Figure 3. A) High-resolution geoelectric tomographic imagery calculated from data collected along a section located north of Chemin du Quai (line 3E)in St-Bruno-de-Guigues. B and C) Contrast enhancement by scaling electrical resistivity values. Modeling and 2D data inversion: M.R. LaFlèche.

Probable origin of disturbances observed in high-resolution ERT imagery

The presence of sub-vertical electrical resistivity anisotropies, affecting glaciolacustrine sediments, could be explained by different geological processes. Given the seismic context of the region, the increase in electrical resistivity values in silty clays could be explained, among other things, by the emplacement of non-cohesive sand dykes in cohesive silty-clay sediments. In fact, an earthquake-related sand eruption was observed in the Témiscamingue graben Northeast of New Liskeard (Doughty et al., 2010). “We believe that the presence of sub-vertical sandy dykes (more porous and permeable) could promote the ascent of hydrogen through the clay-silt cover (impermeable) and thus produce hydrogen anomalies in the soils.” states Professor Richer-Lafèche. “Also, locally, if the gas flow is significant (advective flux sectors), subvertical resistive anomalies could be linked to the presence of significant quantities of gas, thus explaining a localized increase in electrical resistivity values.” This will be further confirmed by geotechnical drilling planned for Spring 2025.

“Deeper data, located in the sandstone horizon of the Lorrain Formation (Cobalt Gp), suggest that despite the sub horizontal nature of the stratification of the sandstone units, these rocks appear fractured and probably faulted,” notes Professor Richer-Laflèche. “This is underlined by a sharp drop in electrical resistivity values. This type of rock discontinuity could be an exploration vector for advective gas flow zones in Proterozoic, Ordovician and Silurian sedimentary rocks of the Témiscamingue graben.”

“The successful results of these surveys mark a significant step forward in QIMC’s efforts to explore and harness Ville Marie’s natural hydrogen resources in a responsible and sustainable manner.” continues John Karagiannidis, president of QIMC. The data collected from the geophysical surveys will be further analyzed and integrated into QIMC’s ongoing exploration strategy for the region, ensuring that future developments are grounded in sound geological understanding.

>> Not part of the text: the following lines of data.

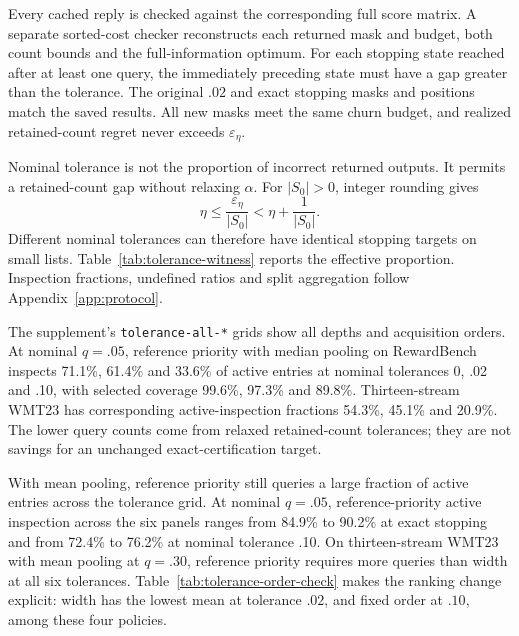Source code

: Every cached reply is checked against the corresponding full score matrix. A separate sorted-cost checker reconstructs each returned mask and budget, both count bounds and the full-information optimum. For each stopping state reached after at least one query, the immediately preceding state must have a gap greater than the tolerance. The original $.02$ and exact stopping masks and positions match the saved results. All new masks meet the same churn budget, and realized retained-count regret never exceeds $\varepsilon_\eta$.

Nominal tolerance is not the proportion of incorrect returned outputs. It permits a retained-count gap without relaxing $\alpha$. For $|S_0|>0$, integer rounding gives
\[
 \eta\le\frac{\varepsilon_\eta}{|S_0|}<\eta+\frac1{|S_0|}.
\]
Different nominal tolerances can therefore have identical stopping targets on small lists. Table~\ref{tab:tolerance-witness} reports the effective proportion. Inspection fractions, undefined ratios and split aggregation follow Appendix~\ref{app:protocol}.

The supplement's \texttt{tolerance-all-*} grids show all depths and acquisition orders. At nominal $q=.05$, reference priority with median pooling on RewardBench inspects 71.1\%, 61.4\% and 33.6\% of active entries at nominal tolerances 0, .02 and .10, with selected coverage 99.6\%, 97.3\% and 89.8\%. Thirteen-stream WMT23 has corresponding active-inspection fractions 54.3\%, 45.1\% and 20.9\%. The lower query counts come from relaxed retained-count tolerances; they are not savings for an unchanged exact-certification target.

With mean pooling, reference priority still queries a large fraction of active entries across the tolerance grid. At nominal $q=.05$, reference-priority active inspection across the six panels ranges from 84.9\% to 90.2\% at exact stopping and from 72.4\% to 76.2\% at nominal tolerance .10. On thirteen-stream WMT23 with mean pooling at $q=.30$, reference priority requires more queries than width at all six tolerances. Table~\ref{tab:tolerance-order-check} makes the ranking change explicit: width has the lowest mean at tolerance $.02$, and fixed order at $.10$, among these four policies.



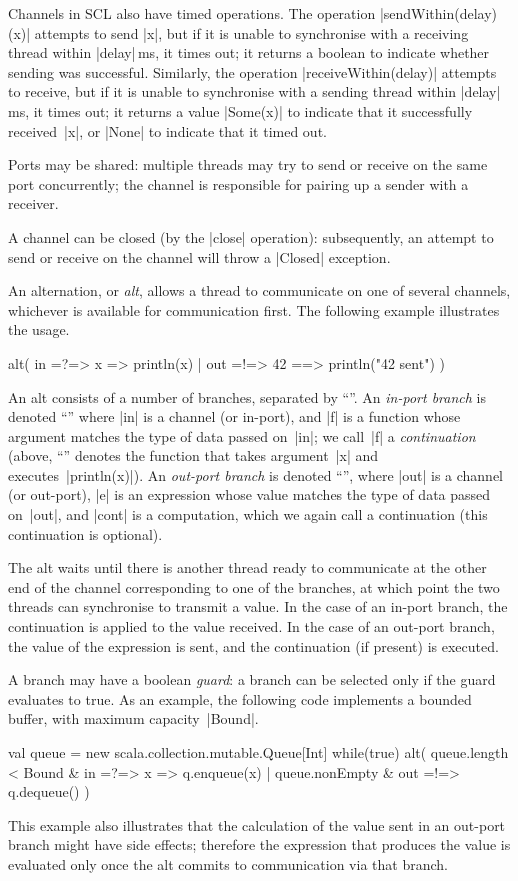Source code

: Channels in SCL also have timed operations.  The operation
|sendWithin(delay)(x)| attempts to send |x|, but if it is unable to
synchronise with a receiving thread within |delay|\,ms, it times out; it
returns a boolean to indicate whether sending was successful.  Similarly, the
operation |receiveWithin(delay)| attempts to receive, but if it is unable to
synchronise with a sending thread within |delay|\,ms, it times out; it returns
a value |Some(x)| to indicate that it successfully received~|x|, or |None| to
indicate that it timed out.

Ports may be shared: multiple threads may try to send or receive on the same
port concurrently; the channel is responsible for pairing up a sender with a
receiver. 

A channel can be closed (by the |close| operation): subsequently, an attempt
to send or receive on the channel will throw a |Closed| exception.

An alternation, or \emph{alt}, allows a thread to communicate on one of
several channels, whichever is available for communication first.  The
following example illustrates the usage.
%
\begin{scala}
alt(
  in =?=> { x => println(x) }
  | out =!=> { 42 } ==> { println("42 sent") }
)
\end{scala}
%
An alt consists of a number of branches, separated by ``\SCALA{\|}''.  An
\emph{in-port branch} is denoted ``'' where |in| is a channel
(or in-port), and |f| is a function whose argument matches the type of data
passed on~|in|; we call~|f| a \emph{continuation} (above, ``'' denotes the function that takes argument~|x| and
executes~|println(x)|).  An \emph{out-port branch} is denoted ``'', where |out| is a channel (or out-port), |e| is an
expression whose value matches the type of data passed on~|out|, and |cont| is
a computation, which we again call a continuation (this continuation is
optional).

The alt waits until there is another thread ready to communicate at the other
end of the channel corresponding to one of the branches, at which point the
two threads can synchronise to transmit a value.  In the case of an in-port
branch, the continuation is applied to the value received.  In the case of an
out-port branch, the value of the expression is sent, and the continuation (if
present) is executed.

A branch may have a boolean \emph{guard}: a branch can be selected only if the
guard evaluates to true.  As an example, the following code implements a
bounded buffer, with maximum capacity~|Bound|.
%
\begin{scala}
val queue = new scala.collection.mutable.Queue[Int]
while(true){
  alt(
    queue.length < Bound & in =?=> { x => q.enqueue(x) }
    | queue.nonEmpty & out =!=> { q.dequeue() }
  )    
}
\end{scala}
%
This example also illustrates that the calculation of the value sent in an
out-port branch might have side effects; therefore the expression that produces
the value is evaluated only once the alt commits to communication via that
branch.

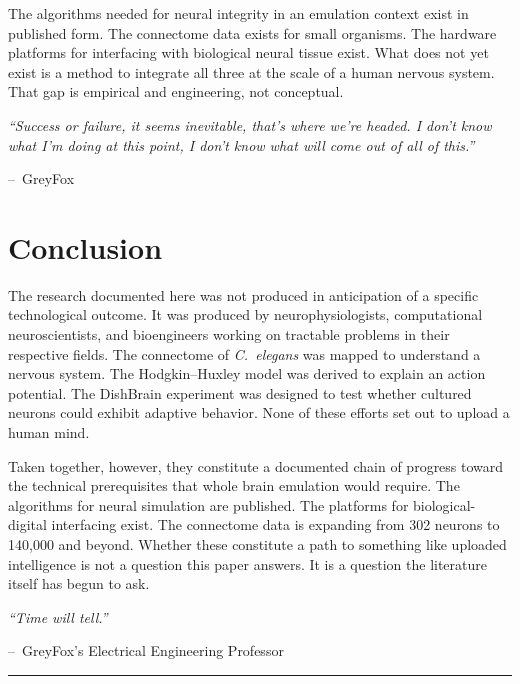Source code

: \documentclass[11pt,a4paper]{article}
\renewenvironment{quote}
  {\list{}{\leftmargin=2.2em\rightmargin=2.2em\topsep=0.4em\parsep=0.3em}%
   \item\relax\itshape}
  {\endlist}
\newcommand{\attrib}[1]{\par\vspace{0.2em}\normalfont\small\hspace*{0em}--\ #1\par}
\begin{document}
The algorithms needed for neural integrity in an emulation context exist in published form. The connectome data exists for small organisms. The hardware platforms for interfacing with biological neural tissue exist. What does not yet exist is a method to integrate all three at the scale of a human nervous system. That gap is empirical and engineering, not conceptual.

\begin{quote}
``Success or failure, it seems inevitable, that's where we're headed. I don't know what I'm doing at this point, I don't know what will come out of all of this.''
\attrib{GreyFox}
\end{quote}

\section{Conclusion}

The research documented here was not produced in anticipation of a specific technological outcome. It was produced by neurophysiologists, computational neuroscientists, and bioengineers working on tractable problems in their respective fields. The connectome of \textit{C.~elegans} was mapped to understand a nervous system. The Hodgkin--Huxley model was derived to explain an action potential. The DishBrain experiment was designed to test whether cultured neurons could exhibit adaptive behavior. None of these efforts set out to upload a human mind.

Taken together, however, they constitute a documented chain of progress toward the technical prerequisites that whole brain emulation would require. The algorithms for neural simulation are published. The platforms for biological-digital interfacing exist. The connectome data is expanding from 302 neurons to 140,000 and beyond. Whether these constitute a path to something like uploaded intelligence is not a question this paper answers. It is a question the literature itself has begun to ask.

\begin{quote}
``Time will tell.''
\attrib{GreyFox's Electrical Engineering Professor}
\end{quote}

\vspace{0.4em}
\noindent\rule{\textwidth}{0.4pt}

\end{document}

QIMC will continue to engage with local stakeholders and provide updates as the project progresses. The company is committed to maintaining transparency and fostering positive relationships with the community throughout this process.

Reference:

Doughty, M., Eyles N., and Daurio, L., 2010. Ongoing Neotectonic Activity in the Timiskaming – Kipawa Area of Ontario and Québec. Geoscience Canada, Volume 37, Number 3, September 2010, pp.95-146

About the INRS and Pr. Marc Richer-LaFlèche, P.Geo.

The Institut National de la Recherche Scientifique (“INRS”) is a high-level research and training institute. Pr. Richer-LaFlèche’s team has exceptional geological, geochemical and geophysical experience specifically in the regions of QIMC’s newly acquired claims. They have carried out over six years of geophysical and geochemical work and collected thousands of C1-C4 Soil-Gas analyses.

M. Richer-LaFlèche also holds an FRQNT grant, in partnership with Quebec MRN and the mining industry, to develop and optimize a Soil-Gas method for the direct detection of mineralized bodies and faults under Quaternary cover. In addition to sulphide gases, hydrogen was systematically analyzed in the numerous surveys carried out in 2023 in Abitibi, Témiscamingue and also in the Quebec Appachian. M. Richer-LaFlèche is the Qualified Person responsible for the technical information contained in this news release and has read the information contained herein.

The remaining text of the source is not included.